## [Exercise description]
Return exactly the lines that run from the one containing "Para resoolver la" to the end of the entries, with both ends included.

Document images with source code

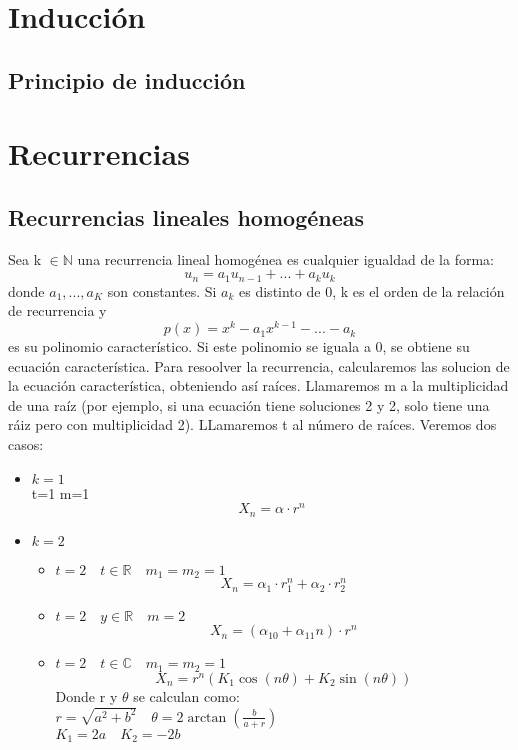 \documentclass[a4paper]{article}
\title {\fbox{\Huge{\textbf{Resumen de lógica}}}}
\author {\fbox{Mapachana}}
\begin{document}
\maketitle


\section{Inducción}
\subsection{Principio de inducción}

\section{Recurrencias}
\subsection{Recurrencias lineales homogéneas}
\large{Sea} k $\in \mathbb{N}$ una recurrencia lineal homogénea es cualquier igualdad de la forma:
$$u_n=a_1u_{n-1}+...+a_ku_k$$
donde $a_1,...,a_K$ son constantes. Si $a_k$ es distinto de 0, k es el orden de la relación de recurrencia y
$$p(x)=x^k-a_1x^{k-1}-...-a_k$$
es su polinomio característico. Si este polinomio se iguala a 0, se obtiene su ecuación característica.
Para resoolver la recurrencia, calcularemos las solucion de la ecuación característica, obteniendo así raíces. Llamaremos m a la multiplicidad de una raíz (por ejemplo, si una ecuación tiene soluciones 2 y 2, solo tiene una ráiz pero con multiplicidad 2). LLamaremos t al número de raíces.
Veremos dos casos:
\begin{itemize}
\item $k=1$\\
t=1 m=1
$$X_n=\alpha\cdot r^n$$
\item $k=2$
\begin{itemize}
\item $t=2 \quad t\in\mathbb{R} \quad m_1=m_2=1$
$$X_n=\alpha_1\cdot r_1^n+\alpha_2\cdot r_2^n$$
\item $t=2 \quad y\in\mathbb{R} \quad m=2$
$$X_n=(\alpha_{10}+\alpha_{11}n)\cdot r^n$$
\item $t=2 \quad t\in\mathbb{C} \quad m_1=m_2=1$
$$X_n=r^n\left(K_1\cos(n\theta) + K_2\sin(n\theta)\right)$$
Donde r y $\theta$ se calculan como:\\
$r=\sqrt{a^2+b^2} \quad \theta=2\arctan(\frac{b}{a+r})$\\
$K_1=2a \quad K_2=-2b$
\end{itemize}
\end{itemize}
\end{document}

## [Written solution]
Para resoolver la recurrencia, calcularemos las solucion de la ecuación característica, obteniendo así raíces. Llamaremos m a la multiplicidad de una raíz (por ejemplo, si una ecuación tiene soluciones 2 y 2, solo tiene una ráiz pero con multiplicidad 2). LLamaremos t al número de raíces.
Veremos dos casos:
\begin{itemize}
\item $k=1$\\
t=1 m=1
$$X_n=\alpha\cdot r^n$$
\item $k=2$
\begin{itemize}
\item $t=2 \quad t\in\mathbb{R} \quad m_1=m_2=1$
$$X_n=\alpha_1\cdot r_1^n+\alpha_2\cdot r_2^n$$
\item $t=2 \quad y\in\mathbb{R} \quad m=2$
$$X_n=(\alpha_{10}+\alpha_{11}n)\cdot r^n$$
\item $t=2 \quad t\in\mathbb{C} \quad m_1=m_2=1$
$$X_n=r^n\left(K_1\cos(n\theta) + K_2\sin(n\theta)\right)$$
Donde r y $\theta$ se calculan como:\\
$r=\sqrt{a^2+b^2} \quad \theta=2\arctan(\frac{b}{a+r})$\\
$K_1=2a \quad K_2=-2b$
\end{itemize}
\end{itemize}
\end{document}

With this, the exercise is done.